Required action :: Across these entries, count the lines holding the string "super"; the number is the whole answer.

========================================

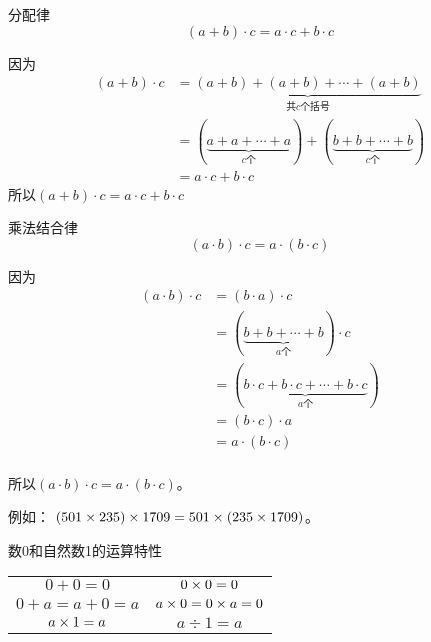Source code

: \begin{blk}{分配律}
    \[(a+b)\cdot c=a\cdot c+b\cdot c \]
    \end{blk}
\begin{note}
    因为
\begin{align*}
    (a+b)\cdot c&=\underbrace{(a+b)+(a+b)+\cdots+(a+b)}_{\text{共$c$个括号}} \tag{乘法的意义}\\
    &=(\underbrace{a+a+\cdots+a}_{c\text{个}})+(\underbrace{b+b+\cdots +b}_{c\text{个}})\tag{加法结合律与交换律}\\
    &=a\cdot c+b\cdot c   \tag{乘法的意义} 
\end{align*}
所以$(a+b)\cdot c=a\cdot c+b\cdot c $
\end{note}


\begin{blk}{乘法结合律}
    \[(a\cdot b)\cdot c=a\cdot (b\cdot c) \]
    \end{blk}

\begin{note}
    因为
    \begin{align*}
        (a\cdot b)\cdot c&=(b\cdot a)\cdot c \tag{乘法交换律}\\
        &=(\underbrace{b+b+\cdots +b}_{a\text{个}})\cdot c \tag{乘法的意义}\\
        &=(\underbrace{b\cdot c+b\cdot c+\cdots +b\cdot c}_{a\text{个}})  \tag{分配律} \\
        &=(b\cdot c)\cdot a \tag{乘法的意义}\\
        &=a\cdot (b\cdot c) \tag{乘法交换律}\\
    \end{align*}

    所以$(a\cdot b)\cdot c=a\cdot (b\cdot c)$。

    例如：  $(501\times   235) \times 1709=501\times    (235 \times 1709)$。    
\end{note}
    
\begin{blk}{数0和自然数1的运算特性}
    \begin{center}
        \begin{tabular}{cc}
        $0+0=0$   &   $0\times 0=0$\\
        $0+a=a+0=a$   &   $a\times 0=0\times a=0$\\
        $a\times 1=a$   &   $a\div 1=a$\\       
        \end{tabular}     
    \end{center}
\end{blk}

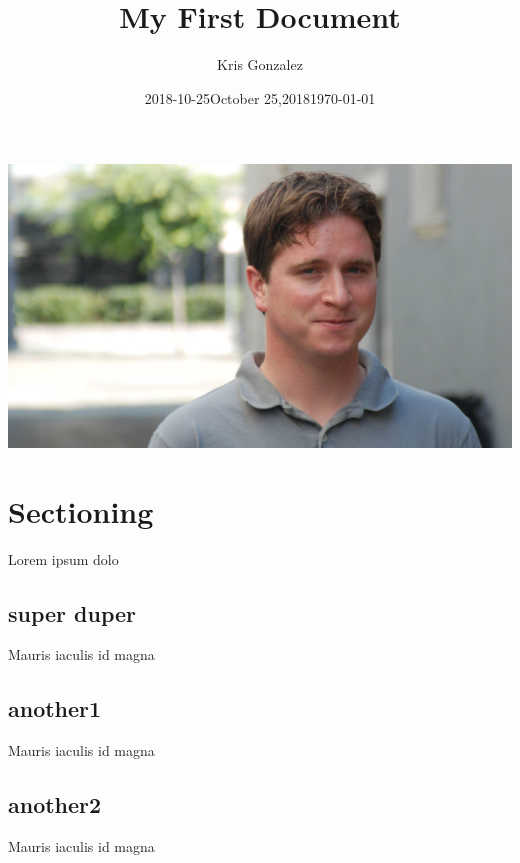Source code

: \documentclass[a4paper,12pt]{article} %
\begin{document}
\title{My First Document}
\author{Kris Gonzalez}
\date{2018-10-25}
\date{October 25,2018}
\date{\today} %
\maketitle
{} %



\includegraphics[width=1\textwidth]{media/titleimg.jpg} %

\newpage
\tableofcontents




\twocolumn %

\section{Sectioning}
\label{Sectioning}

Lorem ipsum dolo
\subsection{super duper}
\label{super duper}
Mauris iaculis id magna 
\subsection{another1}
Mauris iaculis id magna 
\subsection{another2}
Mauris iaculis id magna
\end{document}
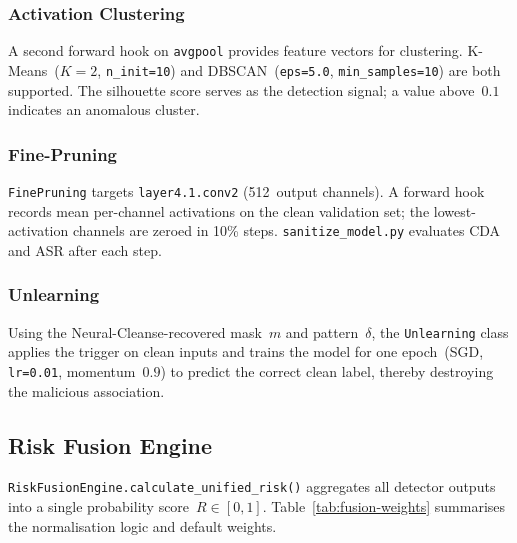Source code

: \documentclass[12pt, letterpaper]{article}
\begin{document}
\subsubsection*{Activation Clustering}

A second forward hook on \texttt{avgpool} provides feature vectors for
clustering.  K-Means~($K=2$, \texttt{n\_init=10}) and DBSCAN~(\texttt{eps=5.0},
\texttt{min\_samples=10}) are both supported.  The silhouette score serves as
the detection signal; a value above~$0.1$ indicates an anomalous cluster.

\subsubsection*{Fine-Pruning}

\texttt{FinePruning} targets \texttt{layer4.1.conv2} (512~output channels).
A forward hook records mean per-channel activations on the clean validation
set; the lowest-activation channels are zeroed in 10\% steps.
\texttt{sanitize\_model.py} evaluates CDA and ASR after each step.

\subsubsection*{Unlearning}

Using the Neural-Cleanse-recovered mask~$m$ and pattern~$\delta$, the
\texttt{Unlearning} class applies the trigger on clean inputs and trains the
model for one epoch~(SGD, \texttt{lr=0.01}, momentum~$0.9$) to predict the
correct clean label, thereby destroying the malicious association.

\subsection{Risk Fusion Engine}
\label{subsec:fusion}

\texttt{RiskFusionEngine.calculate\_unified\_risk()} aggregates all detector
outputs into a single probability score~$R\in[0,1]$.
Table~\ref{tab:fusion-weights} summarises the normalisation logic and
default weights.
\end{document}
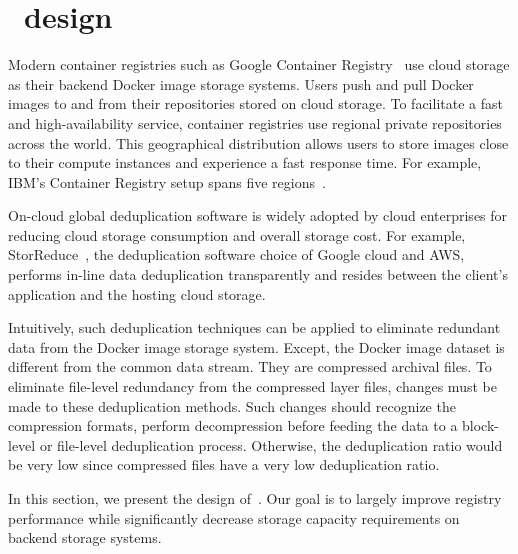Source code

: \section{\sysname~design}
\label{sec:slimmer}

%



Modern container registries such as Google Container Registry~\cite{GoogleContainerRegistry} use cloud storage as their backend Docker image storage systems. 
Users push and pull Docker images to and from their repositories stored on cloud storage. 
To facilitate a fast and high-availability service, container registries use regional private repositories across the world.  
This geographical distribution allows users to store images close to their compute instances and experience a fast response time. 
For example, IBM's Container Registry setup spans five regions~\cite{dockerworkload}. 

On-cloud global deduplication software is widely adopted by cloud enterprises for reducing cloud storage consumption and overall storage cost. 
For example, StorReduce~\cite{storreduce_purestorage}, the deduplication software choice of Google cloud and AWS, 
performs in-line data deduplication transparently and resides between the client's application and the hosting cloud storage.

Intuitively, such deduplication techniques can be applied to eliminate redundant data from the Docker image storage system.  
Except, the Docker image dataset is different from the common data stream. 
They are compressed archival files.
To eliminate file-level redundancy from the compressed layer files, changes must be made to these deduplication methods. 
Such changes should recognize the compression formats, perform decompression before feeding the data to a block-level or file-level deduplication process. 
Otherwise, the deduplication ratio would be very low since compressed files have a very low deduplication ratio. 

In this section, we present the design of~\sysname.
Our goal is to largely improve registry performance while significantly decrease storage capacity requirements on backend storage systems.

========================================

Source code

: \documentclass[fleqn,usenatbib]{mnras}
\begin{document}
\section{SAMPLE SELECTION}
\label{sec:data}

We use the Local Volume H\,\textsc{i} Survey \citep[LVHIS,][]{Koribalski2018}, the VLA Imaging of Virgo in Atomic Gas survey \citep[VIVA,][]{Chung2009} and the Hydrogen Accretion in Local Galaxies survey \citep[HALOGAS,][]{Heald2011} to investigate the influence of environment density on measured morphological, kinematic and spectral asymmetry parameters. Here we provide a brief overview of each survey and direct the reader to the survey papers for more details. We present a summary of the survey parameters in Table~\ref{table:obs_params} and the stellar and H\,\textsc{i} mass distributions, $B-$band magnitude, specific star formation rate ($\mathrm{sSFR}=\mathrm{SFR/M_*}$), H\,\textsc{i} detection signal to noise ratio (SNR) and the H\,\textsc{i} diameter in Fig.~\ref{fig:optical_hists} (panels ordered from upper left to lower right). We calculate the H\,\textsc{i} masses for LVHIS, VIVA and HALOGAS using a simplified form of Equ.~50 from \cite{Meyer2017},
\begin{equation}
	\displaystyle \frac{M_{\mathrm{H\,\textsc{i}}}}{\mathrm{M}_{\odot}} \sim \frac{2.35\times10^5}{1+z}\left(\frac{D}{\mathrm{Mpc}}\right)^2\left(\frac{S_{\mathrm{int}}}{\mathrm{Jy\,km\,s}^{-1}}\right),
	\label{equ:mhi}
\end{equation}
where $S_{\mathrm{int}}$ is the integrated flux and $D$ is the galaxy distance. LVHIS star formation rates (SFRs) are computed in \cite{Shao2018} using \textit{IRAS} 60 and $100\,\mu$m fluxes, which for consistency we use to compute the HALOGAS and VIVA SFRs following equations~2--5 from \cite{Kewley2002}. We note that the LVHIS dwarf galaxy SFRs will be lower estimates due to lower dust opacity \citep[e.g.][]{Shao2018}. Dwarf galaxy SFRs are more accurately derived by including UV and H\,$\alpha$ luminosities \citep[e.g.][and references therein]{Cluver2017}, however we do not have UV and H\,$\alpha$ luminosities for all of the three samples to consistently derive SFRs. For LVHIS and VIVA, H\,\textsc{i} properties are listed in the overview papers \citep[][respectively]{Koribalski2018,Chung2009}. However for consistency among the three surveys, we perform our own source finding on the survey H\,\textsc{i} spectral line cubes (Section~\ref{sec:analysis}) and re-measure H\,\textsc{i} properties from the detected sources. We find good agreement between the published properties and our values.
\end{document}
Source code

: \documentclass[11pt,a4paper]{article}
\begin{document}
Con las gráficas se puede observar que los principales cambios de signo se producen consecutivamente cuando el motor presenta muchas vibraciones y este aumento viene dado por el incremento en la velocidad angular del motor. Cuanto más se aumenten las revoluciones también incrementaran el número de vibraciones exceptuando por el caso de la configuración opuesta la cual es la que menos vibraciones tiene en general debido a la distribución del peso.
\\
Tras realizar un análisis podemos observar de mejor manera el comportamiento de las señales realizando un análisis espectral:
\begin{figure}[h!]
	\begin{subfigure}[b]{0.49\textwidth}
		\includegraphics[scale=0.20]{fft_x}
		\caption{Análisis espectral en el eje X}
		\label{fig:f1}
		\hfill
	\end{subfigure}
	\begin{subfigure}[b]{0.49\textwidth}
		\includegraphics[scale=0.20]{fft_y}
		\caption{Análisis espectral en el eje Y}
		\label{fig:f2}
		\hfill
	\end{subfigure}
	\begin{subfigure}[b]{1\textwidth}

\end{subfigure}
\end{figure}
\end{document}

========================================

Solution to this problem :: 2